The Molecular Basis of Carnivory
In this project we are aiming on the elucidation of the molecular basis of carnivory in the plant kingdom. Different sub-projects within the "CARNIVOROME" are dealing with
- Genome/Transcriptome profiling to study the genetic make-up of carnivorous plants (CPs) and the evolution of carnivory
- Origin of Excitability to investigate whether CPs gained the inventory to fire action potential from captured animals or rather evolved excitability independently
- Prey Recognition on the basis of mechanical- and chemical senses
- Endocrinology Structure and function of exocrine glands - CPs offer a unique system to study the biology of digestive glands (exo-/endocytosis) in plants.

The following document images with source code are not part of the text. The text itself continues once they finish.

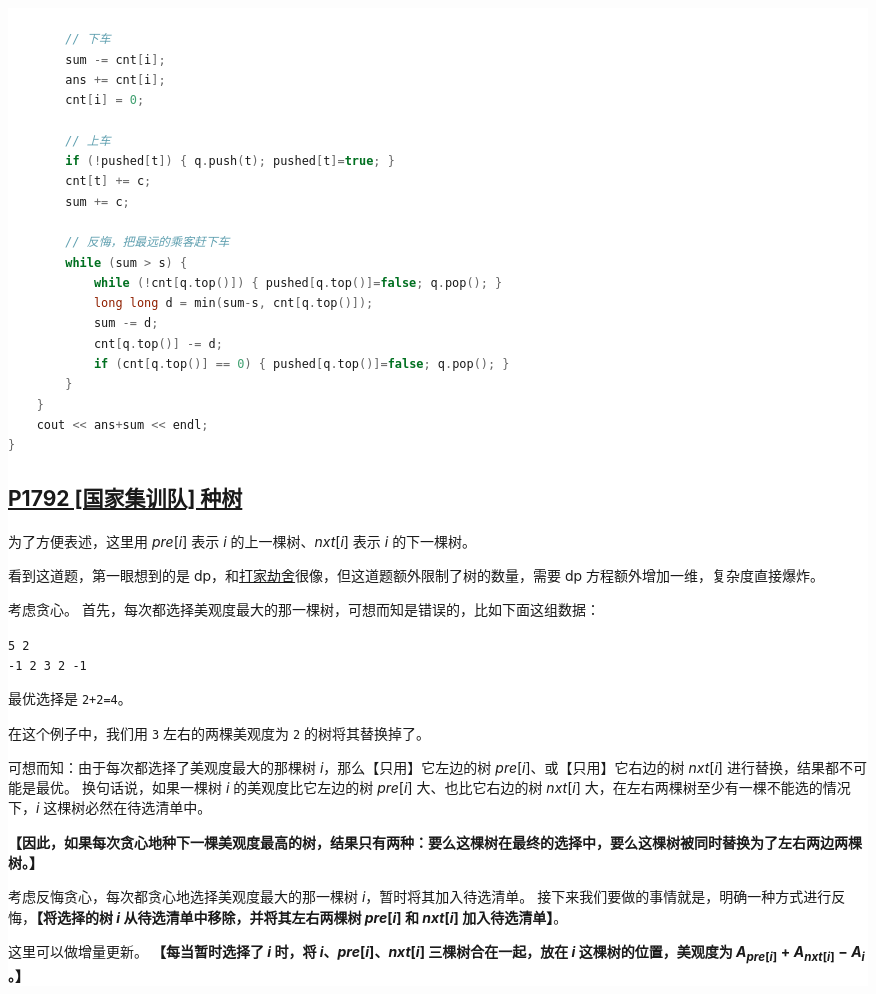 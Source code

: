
 ```cpp

		// 下车
		sum -= cnt[i];
		ans += cnt[i];
		cnt[i] = 0;

        // 上车
		if (!pushed[t]) { q.push(t); pushed[t]=true; }
		cnt[t] += c;
		sum += c;
		
		// 反悔，把最远的乘客赶下车
		while (sum > s) {
			while (!cnt[q.top()]) { pushed[q.top()]=false; q.pop(); }
			long long d = min(sum-s, cnt[q.top()]);
			sum -= d;
			cnt[q.top()] -= d;
			if (cnt[q.top()] == 0) { pushed[q.top()]=false; q.pop(); }
		}
	}
	cout << ans+sum << endl;
}
```


## [P1792 [国家集训队] 种树](https://www.luogu.com.cn/problem/P1792)

为了方便表述，这里用 $pre[i]$ 表示 $i$ 的上一棵树、$nxt[i]$ 表示 $i$ 的下一棵树。

看到这道题，第一眼想到的是 dp，和[打家劫舍](https://leetcode.cn/problems/Gu0c2T/)很像，但这道题额外限制了树的数量，需要 dp 方程额外增加一维，复杂度直接爆炸。

考虑贪心。
首先，每次都选择美观度最大的那一棵树，可想而知是错误的，比如下面这组数据：
```
5 2
-1 2 3 2 -1
```
最优选择是 `2+2=4`。

在这个例子中，我们用 `3` 左右的两棵美观度为 `2` 的树将其替换掉了。

可想而知：由于每次都选择了美观度最大的那棵树 $i$，那么【只用】它左边的树 $pre[i]$、或【只用】它右边的树 $nxt[i]$ 进行替换，结果都不可能是最优。
换句话说，如果一棵树 $i$ 的美观度比它左边的树 $pre[i]$ 大、也比它右边的树 $nxt[i]$ 大，在左右两棵树至少有一棵不能选的情况下，$i$ 这棵树必然在待选清单中。

**【因此，如果每次贪心地种下一棵美观度最高的树，结果只有两种：要么这棵树在最终的选择中，要么这棵树被同时替换为了左右两边两棵树。】**

考虑反悔贪心，每次都贪心地选择美观度最大的那一棵树 $i$，暂时将其加入待选清单。
接下来我们要做的事情就是，明确一种方式进行反悔，**【将选择的树 $i$ 从待选清单中移除，并将其左右两棵树 $pre[i]$ 和 $nxt[i]$ 加入待选清单】**。

这里可以做增量更新。
**【每当暂时选择了 $i$ 时，将 $i$、$pre[i]$、$nxt[i]$ 三棵树合在一起，放在 $i$ 这棵树的位置，美观度为 $A_{pre[i]}+A_{nxt[i]}-A_i$ 。】**
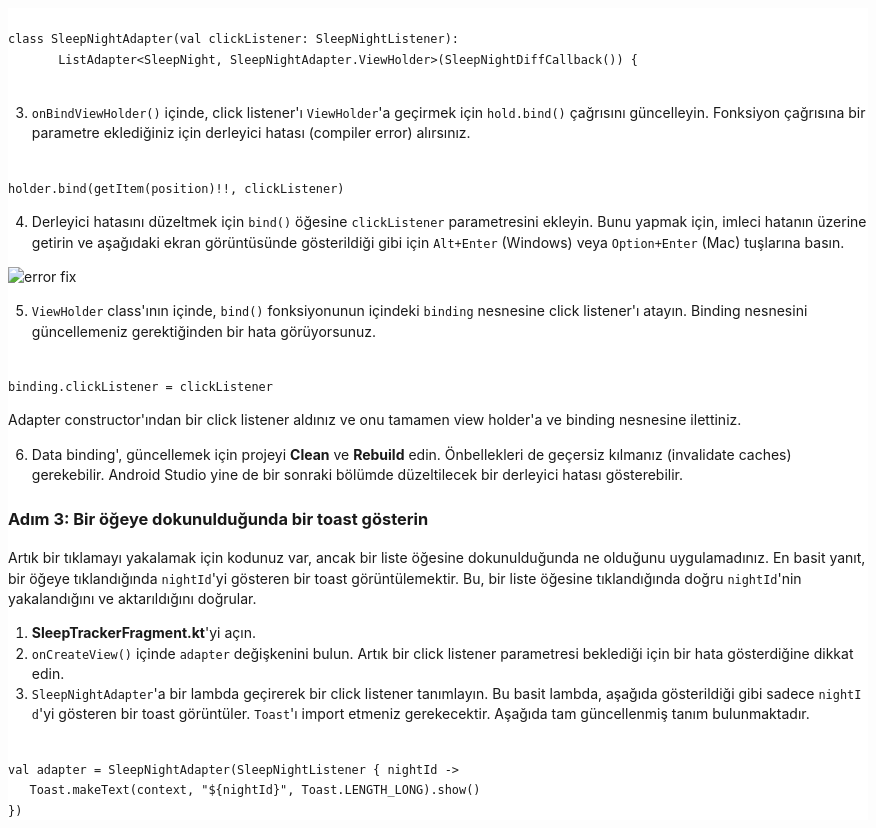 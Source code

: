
 ```

class SleepNightAdapter(val clickListener: SleepNightListener):
       ListAdapter<SleepNight, SleepNightAdapter.ViewHolder>(SleepNightDiffCallback()) {
       
```

3. `onBindViewHolder()` içinde, click listener'ı `ViewHolder`'a geçirmek için `hold.bind()` çağrısını güncelleyin. Fonksiyon çağrısına bir parametre eklediğiniz için derleyici hatası (compiler error) alırsınız.

```

holder.bind(getItem(position)!!, clickListener)

```

4. Derleyici hatasını düzeltmek için `bind()` öğesine `clickListener` parametresini ekleyin. Bunu yapmak için, imleci hatanın üzerine getirin ve aşağıdaki ekran görüntüsünde gösterildiği gibi için `Alt+Enter` (Windows) veya `Option+Enter` (Mac) tuşlarına basın.

![error fix](https://developer.android.com/codelabs/kotlin-android-training-interacting-with-items/img/b3997303d8426434.png)

5. `ViewHolder` class'ının içinde, `bind()` fonksiyonunun içindeki `binding` nesnesine click listener'ı atayın. Binding nesnesini güncellemeniz gerektiğinden bir hata görüyorsunuz.

```

binding.clickListener = clickListener

```

Adapter constructor'ından bir click listener aldınız ve onu tamamen view holder'a ve binding nesnesine ilettiniz.

6. Data binding', güncellemek için projeyi **Clean** ve **Rebuild** edin. Önbellekleri de geçersiz kılmanız (invalidate caches) gerekebilir. Android Studio yine de bir sonraki bölümde düzeltilecek bir derleyici hatası gösterebilir.

### Adım 3: Bir öğeye dokunulduğunda bir toast gösterin

Artık bir tıklamayı yakalamak için kodunuz var, ancak bir liste öğesine dokunulduğunda ne olduğunu uygulamadınız. En basit yanıt, bir öğeye tıklandığında `nightId`'yi gösteren bir toast görüntülemektir. Bu, bir liste öğesine tıklandığında doğru `nightId`'nin yakalandığını ve aktarıldığını doğrular.

1.  **SleepTrackerFragment.kt**'yi açın.
2.  `onCreateView()` içinde `adapter` değişkenini bulun. Artık bir click listener parametresi beklediği için bir hata gösterdiğine dikkat edin.
3.  `SleepNightAdapter`'a bir lambda geçirerek bir click listener tanımlayın. Bu basit lambda, aşağıda gösterildiği gibi sadece `nightId`'yi gösteren bir toast görüntüler. `Toast`'ı import etmeniz gerekecektir. Aşağıda tam güncellenmiş tanım bulunmaktadır.

```

val adapter = SleepNightAdapter(SleepNightListener { nightId ->
   Toast.makeText(context, "${nightId}", Toast.LENGTH_LONG).show()
})

```

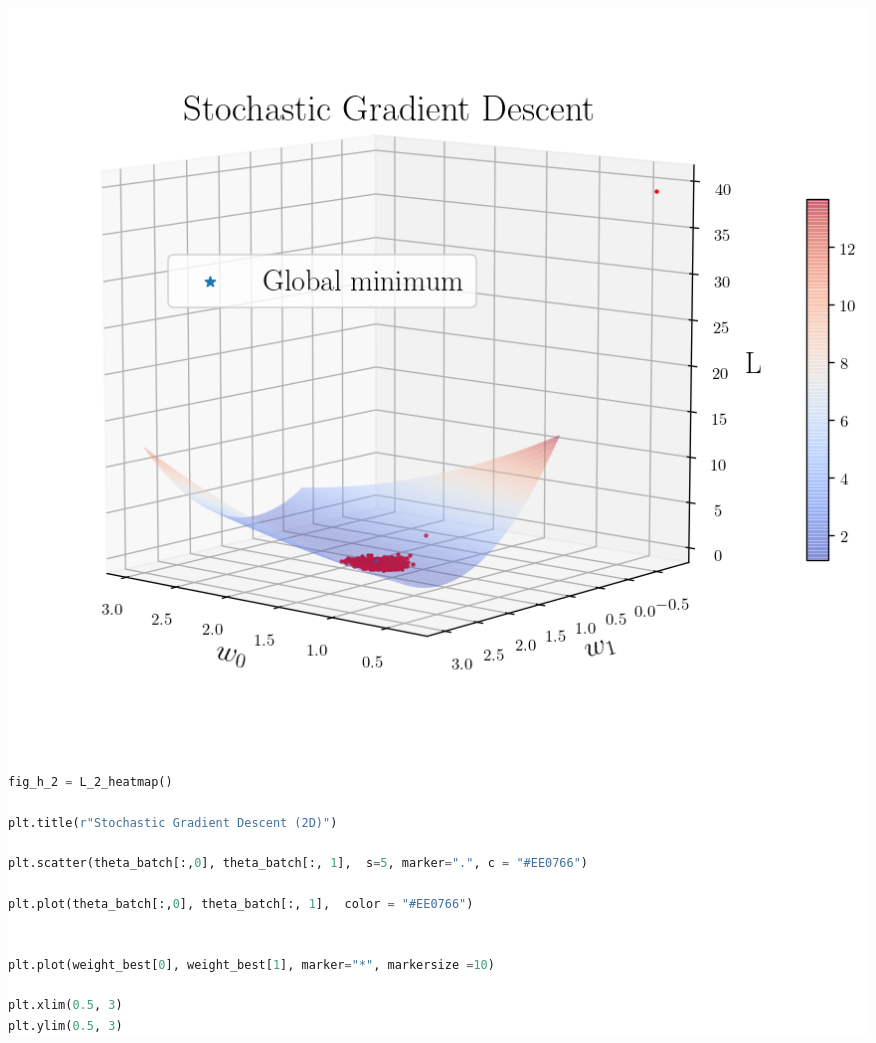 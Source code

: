 
![png](week6_files/week6_62_0.png)



```python
fig_h_2 = L_2_heatmap()

plt.title(r"Stochastic Gradient Descent (2D)")

plt.scatter(theta_batch[:,0], theta_batch[:, 1],  s=5, marker=".", c = "#EE0766")

plt.plot(theta_batch[:,0], theta_batch[:, 1],  color = "#EE0766")


plt.plot(weight_best[0], weight_best[1], marker="*", markersize =10)

plt.xlim(0.5, 3)
plt.ylim(0.5, 3)
```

Over 600 plant species use special structures to capture animals such as insects. The genome/transcriptome of major trap types such as snap traps, tentacles traps, suction traps, corkscrew traps, and pitfall traps will be compared and trap-specific genes identified. Among them those giving rise to membrane excitation, excitation-contraction coupling and exocrine systems (glands) will be functionally characterized in detail. Using loss-of-function mutants and transformed plants with respect to CP-specific the role of CP-specific in electrical signalling, excitation contraction coupling, and excretion will be unravelled.
The evolution of electrical activity and carnivory of plants is worth being examined not only for its importance in general, but also as a model for understanding the evolution of the human nervous and endocrine system.